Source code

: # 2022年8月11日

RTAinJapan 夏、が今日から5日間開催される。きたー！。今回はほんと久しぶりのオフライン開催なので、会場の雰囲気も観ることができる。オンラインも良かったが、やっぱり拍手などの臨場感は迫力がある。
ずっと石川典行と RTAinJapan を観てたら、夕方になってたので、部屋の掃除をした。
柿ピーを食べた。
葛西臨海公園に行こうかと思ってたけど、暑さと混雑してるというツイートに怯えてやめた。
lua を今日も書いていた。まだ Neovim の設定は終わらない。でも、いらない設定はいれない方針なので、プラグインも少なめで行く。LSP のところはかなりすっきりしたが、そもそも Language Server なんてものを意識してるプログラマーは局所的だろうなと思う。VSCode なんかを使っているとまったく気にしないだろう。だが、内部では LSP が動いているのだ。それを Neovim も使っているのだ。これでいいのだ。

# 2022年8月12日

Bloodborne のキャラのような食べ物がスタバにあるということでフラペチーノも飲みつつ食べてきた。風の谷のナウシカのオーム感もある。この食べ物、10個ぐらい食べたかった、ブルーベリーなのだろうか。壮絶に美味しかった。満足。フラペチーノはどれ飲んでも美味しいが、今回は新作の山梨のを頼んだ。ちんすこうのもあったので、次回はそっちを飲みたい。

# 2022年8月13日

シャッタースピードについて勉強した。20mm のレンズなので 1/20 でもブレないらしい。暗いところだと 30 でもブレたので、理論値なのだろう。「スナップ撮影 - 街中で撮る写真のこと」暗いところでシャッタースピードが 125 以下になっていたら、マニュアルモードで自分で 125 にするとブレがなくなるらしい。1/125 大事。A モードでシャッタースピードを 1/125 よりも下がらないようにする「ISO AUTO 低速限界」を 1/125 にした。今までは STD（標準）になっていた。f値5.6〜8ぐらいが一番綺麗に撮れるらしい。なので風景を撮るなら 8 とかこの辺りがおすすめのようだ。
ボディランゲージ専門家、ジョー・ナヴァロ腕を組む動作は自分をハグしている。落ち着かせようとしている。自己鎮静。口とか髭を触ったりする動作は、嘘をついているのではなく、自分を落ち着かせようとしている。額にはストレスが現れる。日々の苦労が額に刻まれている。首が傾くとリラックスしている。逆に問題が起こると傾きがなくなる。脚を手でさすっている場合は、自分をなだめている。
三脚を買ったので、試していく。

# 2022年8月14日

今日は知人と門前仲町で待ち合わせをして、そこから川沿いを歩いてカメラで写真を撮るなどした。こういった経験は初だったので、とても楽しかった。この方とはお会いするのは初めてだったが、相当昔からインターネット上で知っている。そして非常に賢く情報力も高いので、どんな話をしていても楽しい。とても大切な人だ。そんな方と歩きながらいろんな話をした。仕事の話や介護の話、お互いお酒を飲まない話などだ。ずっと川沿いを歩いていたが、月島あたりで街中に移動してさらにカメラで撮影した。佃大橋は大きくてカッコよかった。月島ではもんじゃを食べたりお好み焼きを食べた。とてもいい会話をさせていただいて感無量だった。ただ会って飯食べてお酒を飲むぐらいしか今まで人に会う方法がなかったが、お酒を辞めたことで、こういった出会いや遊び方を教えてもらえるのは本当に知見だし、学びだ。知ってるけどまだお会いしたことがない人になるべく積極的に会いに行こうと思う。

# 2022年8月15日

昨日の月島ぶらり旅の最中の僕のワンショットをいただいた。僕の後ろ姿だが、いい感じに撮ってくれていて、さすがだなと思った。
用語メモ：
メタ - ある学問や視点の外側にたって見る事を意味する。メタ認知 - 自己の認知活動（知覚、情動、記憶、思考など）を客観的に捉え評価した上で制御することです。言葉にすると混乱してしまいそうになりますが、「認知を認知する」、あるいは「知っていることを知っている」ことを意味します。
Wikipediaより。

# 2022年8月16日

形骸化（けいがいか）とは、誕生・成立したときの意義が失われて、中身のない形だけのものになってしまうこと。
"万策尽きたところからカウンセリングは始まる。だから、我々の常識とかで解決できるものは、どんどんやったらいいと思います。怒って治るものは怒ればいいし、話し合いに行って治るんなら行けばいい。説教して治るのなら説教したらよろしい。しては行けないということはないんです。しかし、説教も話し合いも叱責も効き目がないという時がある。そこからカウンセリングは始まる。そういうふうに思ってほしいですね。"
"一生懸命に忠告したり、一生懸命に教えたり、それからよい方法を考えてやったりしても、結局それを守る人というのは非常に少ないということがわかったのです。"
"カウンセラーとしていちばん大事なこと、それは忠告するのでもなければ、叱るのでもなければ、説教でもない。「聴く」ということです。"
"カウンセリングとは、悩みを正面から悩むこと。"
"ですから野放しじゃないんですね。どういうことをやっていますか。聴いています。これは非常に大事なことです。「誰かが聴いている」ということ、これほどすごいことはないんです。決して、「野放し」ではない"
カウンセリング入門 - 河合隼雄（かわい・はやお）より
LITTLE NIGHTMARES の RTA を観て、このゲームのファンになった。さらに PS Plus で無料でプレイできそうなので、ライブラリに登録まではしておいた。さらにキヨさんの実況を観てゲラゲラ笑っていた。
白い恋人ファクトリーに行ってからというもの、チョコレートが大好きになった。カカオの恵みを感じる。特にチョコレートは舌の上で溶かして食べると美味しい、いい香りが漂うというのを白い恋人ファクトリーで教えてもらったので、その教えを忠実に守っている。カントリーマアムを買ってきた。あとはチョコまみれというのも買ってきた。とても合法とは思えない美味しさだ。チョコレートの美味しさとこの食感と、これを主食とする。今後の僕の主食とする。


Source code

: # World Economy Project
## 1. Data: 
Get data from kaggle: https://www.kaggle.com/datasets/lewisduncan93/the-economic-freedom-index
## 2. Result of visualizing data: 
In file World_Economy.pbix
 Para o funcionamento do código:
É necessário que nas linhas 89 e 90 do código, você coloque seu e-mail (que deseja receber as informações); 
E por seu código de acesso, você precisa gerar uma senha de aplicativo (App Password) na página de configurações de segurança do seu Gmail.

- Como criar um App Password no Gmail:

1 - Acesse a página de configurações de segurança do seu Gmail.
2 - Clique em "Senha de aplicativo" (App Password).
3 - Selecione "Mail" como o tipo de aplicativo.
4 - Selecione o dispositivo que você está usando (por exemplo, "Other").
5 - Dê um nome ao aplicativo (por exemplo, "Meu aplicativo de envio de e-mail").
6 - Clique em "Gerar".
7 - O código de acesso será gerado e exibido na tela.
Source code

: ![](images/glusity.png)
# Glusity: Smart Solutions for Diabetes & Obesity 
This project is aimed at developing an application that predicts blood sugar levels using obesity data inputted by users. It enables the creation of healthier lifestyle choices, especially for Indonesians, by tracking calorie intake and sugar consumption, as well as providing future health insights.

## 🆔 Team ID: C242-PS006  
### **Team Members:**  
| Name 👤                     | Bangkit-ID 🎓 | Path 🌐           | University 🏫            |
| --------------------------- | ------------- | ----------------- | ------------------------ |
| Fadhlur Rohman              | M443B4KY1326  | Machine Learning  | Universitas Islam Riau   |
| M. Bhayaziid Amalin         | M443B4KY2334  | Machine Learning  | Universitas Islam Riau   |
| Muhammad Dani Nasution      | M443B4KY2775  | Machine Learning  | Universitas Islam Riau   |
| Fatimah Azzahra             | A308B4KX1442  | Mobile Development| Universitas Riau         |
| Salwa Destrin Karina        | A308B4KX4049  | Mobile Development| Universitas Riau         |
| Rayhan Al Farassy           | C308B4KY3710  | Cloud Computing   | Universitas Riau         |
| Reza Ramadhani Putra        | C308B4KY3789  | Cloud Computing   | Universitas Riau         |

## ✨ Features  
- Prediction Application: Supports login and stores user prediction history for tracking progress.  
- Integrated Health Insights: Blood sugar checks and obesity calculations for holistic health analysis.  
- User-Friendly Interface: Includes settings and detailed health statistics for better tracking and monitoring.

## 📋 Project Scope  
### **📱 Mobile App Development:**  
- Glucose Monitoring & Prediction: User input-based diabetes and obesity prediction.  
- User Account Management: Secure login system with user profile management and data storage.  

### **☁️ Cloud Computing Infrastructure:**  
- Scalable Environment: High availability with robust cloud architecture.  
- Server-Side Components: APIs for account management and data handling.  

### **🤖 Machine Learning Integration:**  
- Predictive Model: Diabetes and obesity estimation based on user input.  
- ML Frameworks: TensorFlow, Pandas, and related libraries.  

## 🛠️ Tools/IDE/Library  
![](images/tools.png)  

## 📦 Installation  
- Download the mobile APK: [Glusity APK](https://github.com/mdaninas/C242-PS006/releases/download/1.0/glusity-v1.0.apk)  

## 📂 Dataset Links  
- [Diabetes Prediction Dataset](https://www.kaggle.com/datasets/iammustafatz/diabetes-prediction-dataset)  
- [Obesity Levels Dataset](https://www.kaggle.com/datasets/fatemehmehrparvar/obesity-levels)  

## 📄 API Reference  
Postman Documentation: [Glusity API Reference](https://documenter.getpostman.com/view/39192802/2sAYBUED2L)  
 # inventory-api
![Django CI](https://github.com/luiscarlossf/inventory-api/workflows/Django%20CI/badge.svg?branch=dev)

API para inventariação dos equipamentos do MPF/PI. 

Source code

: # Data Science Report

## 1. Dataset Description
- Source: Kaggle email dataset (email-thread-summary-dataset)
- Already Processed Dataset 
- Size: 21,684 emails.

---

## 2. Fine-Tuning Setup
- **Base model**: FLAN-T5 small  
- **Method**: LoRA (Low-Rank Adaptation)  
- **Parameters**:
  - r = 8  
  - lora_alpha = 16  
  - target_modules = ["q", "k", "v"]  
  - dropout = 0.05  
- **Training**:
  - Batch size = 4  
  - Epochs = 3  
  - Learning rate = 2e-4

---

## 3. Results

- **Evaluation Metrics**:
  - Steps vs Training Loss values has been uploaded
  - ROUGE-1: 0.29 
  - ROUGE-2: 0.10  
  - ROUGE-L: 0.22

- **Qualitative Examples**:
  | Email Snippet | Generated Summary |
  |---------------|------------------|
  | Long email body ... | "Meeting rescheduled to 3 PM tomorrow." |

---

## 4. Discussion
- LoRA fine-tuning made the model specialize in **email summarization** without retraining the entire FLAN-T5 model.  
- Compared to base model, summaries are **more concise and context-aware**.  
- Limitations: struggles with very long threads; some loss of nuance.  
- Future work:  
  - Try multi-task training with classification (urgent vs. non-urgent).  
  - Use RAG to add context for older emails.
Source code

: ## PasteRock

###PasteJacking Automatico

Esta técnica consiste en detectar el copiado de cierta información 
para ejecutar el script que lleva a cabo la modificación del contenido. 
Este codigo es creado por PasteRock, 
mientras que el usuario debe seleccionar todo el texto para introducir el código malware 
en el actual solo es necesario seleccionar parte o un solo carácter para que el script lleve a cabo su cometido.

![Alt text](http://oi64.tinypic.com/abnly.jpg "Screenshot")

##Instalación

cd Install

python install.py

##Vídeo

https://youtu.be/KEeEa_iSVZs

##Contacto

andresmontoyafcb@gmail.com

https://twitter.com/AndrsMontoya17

————————

▶ _Task instructions_
Write out, please, only the lines from the one with "andresmontoyafcb@gmail.com" through the last line above, both included and unchanged.

▶ _Exercise response_
andresmontoyafcb@gmail.com

https://twitter.com/AndrsMontoya17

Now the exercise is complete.